Revirement de jurisprudence important de la Cour de cassation concernant les conditions de mise en œuvre de la garantie décennale pour les biens d’équipement
Dans un arrêt du 21 mars 2024, la 3ème chambre civile de la Cour de cassation renonce à sa jurisprudence établie depuis 2017 et décide que les désordres affectant un élément d’équipement installé en remplacement ou par ajout sur un ouvrage existant, et qui ne constitue pas en lui-même un ouvrage, ne relève ni de la garantie biennale de bon fonctionnement, ni de la garantie décennale. Et ce, quelque soit le degré de gravité des désordres concernés. Ces désordres relèvent désormais de la responsabilité contractuelle de droit commun, non soumise à l’assurance obligatoire des constructeurs.

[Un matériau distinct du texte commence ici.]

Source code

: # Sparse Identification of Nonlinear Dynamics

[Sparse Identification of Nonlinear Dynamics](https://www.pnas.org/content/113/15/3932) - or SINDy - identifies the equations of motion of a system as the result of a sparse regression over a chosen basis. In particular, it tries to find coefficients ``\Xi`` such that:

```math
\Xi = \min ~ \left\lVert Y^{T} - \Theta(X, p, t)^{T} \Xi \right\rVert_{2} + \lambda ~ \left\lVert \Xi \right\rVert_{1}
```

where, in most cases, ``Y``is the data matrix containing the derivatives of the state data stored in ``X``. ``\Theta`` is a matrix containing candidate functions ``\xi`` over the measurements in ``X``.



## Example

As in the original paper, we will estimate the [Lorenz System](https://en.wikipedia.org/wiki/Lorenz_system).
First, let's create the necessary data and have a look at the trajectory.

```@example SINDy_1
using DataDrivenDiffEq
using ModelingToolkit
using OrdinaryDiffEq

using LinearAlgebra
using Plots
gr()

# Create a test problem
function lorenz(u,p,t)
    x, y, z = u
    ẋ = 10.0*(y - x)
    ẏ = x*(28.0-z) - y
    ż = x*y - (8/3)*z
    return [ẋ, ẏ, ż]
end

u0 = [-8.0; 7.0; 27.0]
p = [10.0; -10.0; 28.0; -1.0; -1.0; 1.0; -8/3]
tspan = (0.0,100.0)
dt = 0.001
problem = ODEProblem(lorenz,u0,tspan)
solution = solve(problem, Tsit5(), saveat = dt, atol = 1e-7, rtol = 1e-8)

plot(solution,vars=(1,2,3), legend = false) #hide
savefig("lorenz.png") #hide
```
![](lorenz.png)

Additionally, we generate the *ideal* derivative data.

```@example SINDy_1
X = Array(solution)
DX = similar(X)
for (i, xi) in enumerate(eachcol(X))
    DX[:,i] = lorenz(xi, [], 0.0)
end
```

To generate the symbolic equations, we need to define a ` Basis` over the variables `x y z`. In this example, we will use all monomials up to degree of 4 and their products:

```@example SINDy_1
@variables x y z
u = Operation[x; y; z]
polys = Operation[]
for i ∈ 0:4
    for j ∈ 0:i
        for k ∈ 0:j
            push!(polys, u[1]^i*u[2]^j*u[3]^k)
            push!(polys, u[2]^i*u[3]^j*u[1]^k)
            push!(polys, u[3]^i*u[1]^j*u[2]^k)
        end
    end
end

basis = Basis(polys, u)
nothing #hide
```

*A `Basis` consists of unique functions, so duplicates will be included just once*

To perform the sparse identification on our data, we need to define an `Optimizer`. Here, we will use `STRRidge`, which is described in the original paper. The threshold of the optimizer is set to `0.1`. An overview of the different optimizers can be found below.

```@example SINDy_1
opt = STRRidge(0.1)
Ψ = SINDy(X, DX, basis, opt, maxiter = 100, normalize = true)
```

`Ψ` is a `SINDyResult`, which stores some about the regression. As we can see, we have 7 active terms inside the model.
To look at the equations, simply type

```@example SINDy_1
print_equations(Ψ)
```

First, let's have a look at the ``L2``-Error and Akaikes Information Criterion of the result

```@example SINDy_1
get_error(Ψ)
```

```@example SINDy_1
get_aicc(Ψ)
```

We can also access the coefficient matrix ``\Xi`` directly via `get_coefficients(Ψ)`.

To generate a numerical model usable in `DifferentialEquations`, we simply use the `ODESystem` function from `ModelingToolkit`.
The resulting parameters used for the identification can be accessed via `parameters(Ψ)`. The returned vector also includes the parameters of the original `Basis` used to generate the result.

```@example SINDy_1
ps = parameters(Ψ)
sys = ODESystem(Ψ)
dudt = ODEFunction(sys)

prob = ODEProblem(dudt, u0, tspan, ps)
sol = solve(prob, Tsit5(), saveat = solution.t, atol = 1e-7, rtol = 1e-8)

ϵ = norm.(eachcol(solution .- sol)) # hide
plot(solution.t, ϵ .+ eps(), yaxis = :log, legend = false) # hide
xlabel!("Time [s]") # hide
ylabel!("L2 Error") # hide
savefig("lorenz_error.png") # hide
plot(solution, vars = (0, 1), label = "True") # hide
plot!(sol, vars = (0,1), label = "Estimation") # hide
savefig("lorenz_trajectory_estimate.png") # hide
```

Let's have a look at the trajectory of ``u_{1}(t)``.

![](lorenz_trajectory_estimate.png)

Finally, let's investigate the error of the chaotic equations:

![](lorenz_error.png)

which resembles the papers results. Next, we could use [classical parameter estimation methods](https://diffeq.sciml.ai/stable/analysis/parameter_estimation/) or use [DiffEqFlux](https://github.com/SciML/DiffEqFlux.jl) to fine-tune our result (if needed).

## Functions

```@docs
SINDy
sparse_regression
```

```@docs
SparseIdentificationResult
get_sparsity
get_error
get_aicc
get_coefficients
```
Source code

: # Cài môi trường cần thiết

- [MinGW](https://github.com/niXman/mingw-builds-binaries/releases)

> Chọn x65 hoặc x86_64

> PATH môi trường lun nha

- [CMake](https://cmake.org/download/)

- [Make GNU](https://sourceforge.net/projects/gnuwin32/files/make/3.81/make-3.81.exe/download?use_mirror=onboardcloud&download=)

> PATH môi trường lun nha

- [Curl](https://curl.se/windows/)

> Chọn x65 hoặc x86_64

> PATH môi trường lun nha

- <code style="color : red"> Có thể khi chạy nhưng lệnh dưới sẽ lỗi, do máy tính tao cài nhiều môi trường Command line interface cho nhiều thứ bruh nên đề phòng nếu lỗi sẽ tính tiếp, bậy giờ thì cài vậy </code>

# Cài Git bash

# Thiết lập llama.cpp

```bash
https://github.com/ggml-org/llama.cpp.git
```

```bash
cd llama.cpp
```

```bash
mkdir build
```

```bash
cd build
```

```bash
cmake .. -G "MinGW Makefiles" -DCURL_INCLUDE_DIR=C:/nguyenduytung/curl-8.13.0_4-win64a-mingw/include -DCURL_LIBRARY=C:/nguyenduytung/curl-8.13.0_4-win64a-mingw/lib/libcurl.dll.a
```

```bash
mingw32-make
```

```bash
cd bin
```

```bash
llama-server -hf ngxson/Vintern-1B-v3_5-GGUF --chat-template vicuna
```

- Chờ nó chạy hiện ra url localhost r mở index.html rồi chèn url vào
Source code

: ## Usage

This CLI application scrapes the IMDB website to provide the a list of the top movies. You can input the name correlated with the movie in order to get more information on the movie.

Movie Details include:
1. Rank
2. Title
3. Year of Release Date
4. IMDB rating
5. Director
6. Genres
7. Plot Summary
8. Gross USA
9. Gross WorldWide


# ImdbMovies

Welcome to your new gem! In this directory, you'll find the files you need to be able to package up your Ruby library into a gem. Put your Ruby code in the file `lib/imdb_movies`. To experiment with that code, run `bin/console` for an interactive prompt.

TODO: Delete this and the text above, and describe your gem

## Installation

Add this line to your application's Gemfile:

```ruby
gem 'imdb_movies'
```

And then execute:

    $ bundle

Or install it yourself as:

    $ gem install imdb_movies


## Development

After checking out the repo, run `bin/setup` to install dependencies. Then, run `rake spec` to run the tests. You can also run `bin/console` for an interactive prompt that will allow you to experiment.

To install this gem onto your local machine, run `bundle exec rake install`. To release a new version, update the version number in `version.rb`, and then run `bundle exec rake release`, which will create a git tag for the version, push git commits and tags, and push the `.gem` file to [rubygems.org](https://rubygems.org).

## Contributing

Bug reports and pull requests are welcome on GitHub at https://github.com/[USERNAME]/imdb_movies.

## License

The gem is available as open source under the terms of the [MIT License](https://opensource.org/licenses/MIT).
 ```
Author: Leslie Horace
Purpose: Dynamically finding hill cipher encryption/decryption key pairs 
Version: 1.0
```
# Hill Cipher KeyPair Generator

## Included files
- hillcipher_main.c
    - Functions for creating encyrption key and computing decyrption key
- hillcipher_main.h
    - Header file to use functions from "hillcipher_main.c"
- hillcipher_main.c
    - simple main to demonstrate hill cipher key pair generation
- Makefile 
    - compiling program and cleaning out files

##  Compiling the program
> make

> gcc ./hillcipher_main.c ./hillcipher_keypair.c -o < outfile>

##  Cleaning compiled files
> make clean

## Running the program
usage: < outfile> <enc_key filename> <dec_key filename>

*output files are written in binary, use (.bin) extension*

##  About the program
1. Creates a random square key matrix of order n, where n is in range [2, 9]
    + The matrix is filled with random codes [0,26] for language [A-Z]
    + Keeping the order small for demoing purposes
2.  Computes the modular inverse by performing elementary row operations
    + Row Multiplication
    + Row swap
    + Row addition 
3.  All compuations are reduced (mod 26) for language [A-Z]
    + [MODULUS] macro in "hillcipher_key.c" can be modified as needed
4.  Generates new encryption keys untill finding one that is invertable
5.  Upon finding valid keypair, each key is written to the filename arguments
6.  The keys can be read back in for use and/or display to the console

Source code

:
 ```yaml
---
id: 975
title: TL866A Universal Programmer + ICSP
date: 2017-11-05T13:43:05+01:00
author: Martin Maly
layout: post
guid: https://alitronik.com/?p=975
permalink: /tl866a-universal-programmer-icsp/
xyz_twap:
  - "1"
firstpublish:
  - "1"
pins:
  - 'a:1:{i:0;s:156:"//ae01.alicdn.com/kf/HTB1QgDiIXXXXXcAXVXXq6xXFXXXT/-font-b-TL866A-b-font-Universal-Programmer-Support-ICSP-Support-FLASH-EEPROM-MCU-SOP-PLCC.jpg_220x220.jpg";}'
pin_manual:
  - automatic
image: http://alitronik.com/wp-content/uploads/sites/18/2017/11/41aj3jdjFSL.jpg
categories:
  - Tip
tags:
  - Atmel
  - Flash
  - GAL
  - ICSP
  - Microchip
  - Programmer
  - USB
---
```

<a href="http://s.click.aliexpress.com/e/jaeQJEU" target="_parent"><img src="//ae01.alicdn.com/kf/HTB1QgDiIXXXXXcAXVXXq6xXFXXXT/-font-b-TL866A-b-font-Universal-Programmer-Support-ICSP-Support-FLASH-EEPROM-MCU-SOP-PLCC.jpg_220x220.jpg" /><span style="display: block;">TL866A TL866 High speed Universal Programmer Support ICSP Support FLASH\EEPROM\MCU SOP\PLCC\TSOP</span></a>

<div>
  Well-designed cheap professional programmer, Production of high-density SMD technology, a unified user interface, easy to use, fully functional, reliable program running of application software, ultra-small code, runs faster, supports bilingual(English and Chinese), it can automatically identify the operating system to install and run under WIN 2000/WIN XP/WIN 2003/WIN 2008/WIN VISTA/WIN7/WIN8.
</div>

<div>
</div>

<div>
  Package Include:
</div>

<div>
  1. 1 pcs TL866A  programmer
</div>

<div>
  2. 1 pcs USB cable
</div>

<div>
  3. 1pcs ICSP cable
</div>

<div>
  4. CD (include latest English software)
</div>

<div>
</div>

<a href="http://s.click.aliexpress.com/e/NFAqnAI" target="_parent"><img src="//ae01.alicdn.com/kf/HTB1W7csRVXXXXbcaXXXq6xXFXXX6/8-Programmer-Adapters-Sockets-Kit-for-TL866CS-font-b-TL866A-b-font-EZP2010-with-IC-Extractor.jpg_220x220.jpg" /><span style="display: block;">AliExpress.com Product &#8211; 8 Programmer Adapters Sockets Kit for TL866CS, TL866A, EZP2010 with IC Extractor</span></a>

La Cour de cassation expose les raisons de ce revirement dans sa décision : les objectifs qu’elle souhaitait atteindre avec sa précédente jurisprudence du 15 juin 2017 n’ont pas été atteints (uniformisation des régimes de garanties applicables et meilleure protection du maître de l’ouvrage), notamment parce que les installateurs d’équipements susceptibles de relever de la garantie décennale n’ont en réalité pas plus souscrit qu’auparavant à l’assurance obligatoire des constructeurs. La Cour en conclut que « la jurisprudence initiée en 2017 ne s’est donc pas traduite par une protection accrue des maîtres de l’ouvrage ou une meilleure indemnisation ».
Le champ de la garantie décennale (et de la souscription de l’assurance correspondante) est ainsi considérablement réduit.
Le maître de l’ouvrage devra désormais apporter la preuve d’une faute contractuelle et que cette faute est à l’origine de son préjudice.
Encore faudra-t-il que le bien d’équipement ne soit pas considéré lui-même comme un « ouvrage » pour échapper au régime décennal. Les débats sur la notion d’« ouvrage » pourraient dès lors s’intensifier …
Ecarter la garantie décennale et son régime d’ordre public laissera, par ailleurs, davantage de place à la liberté contractuelle.